Requirement | The response must be made up of the lines in the entries below that contain "读内存语义".

──────── Recorded data

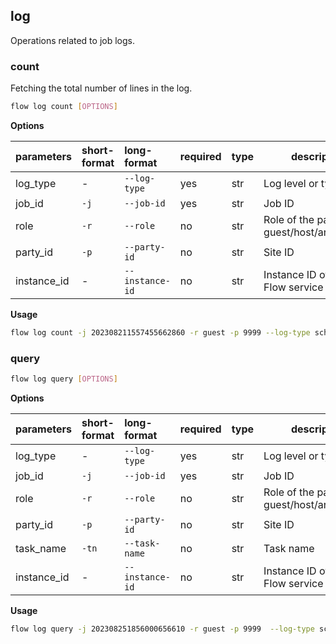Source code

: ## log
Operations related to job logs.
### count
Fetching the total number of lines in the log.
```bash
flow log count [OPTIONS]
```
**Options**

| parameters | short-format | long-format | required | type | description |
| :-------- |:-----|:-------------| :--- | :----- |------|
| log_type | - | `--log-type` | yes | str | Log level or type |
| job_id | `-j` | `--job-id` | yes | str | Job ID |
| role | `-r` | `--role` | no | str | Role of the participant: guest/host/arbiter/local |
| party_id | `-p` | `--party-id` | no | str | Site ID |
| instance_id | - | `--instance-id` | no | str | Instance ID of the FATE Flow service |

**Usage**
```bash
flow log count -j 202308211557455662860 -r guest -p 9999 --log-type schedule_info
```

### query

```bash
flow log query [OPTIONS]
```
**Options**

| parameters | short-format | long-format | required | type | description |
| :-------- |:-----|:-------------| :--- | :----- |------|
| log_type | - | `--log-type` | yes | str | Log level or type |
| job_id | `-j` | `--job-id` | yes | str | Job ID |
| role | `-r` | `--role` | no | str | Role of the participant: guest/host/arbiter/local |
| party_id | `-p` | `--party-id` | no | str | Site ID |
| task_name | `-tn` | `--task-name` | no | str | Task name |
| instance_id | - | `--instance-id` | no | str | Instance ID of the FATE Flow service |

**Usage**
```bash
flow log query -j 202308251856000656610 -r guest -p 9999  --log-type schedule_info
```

────────────────
──────── Recorded data

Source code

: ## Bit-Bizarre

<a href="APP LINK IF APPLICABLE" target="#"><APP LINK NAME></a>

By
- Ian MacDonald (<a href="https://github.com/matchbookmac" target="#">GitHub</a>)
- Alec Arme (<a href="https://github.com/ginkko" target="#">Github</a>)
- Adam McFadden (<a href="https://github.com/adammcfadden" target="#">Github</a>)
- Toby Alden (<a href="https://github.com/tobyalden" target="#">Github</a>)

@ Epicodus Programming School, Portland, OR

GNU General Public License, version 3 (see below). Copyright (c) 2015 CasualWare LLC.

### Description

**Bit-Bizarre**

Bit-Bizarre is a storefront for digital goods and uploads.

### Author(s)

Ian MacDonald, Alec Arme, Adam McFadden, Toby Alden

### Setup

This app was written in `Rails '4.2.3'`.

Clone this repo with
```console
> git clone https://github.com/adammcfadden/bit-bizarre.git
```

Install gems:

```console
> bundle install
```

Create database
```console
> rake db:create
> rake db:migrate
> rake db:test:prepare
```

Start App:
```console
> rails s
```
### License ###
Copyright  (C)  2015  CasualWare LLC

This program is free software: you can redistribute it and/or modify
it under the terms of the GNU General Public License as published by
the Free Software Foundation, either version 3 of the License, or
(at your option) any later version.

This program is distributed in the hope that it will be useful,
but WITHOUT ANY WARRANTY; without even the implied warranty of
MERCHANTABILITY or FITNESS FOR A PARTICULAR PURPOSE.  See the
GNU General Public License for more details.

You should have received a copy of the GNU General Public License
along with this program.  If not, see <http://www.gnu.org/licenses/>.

────────────────
──────── Recorded data

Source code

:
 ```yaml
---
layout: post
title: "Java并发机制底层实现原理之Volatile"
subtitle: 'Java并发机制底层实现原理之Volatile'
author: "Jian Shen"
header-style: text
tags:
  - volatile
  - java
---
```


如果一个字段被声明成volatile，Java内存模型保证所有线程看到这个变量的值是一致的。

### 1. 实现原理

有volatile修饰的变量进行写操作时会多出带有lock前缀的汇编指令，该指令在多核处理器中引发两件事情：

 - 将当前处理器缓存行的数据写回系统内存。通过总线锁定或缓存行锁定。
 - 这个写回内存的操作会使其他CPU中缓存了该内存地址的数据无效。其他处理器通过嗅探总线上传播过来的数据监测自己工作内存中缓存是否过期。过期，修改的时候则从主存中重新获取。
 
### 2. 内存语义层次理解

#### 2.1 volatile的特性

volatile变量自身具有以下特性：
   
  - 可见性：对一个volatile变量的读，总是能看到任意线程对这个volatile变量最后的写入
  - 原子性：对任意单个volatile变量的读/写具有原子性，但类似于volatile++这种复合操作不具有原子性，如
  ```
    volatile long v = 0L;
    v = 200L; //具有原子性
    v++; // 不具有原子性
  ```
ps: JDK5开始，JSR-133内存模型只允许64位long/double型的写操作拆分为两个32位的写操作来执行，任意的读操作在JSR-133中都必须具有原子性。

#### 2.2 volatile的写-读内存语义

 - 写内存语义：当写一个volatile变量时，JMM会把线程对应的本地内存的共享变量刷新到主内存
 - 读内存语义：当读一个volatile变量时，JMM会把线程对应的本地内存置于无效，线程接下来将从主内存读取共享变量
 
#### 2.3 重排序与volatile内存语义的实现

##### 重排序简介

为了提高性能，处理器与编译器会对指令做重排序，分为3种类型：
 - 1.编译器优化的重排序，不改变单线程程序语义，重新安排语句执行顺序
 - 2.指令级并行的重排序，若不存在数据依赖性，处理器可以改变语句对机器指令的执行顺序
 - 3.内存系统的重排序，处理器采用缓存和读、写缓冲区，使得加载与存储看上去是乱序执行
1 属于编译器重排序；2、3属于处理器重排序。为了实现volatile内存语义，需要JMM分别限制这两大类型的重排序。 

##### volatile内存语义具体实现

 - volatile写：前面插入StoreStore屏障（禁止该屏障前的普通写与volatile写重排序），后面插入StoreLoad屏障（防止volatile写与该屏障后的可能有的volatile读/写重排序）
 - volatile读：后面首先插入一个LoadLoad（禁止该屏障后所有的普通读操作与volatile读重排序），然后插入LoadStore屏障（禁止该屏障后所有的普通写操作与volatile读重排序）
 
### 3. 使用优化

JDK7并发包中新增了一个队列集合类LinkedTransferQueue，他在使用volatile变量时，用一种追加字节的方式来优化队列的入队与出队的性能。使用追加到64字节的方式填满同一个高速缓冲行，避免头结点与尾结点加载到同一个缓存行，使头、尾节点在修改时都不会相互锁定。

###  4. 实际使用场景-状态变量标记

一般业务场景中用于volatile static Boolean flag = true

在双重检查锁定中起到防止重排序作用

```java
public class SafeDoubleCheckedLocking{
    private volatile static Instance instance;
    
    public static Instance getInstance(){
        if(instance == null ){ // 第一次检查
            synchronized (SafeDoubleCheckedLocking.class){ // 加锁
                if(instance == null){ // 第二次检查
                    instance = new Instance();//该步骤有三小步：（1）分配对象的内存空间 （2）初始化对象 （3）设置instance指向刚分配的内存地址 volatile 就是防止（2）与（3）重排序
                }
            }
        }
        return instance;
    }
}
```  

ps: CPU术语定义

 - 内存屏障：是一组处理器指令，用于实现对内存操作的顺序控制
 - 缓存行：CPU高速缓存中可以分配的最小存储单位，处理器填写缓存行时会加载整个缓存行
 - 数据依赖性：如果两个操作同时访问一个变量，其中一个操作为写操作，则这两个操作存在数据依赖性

────────────────

Output of the exercise |
#### 2.2 volatile的写-读内存语义
 - 读内存语义：当读一个volatile变量时，JMM会把线程对应的本地内存置于无效，线程接下来将从主内存读取共享变量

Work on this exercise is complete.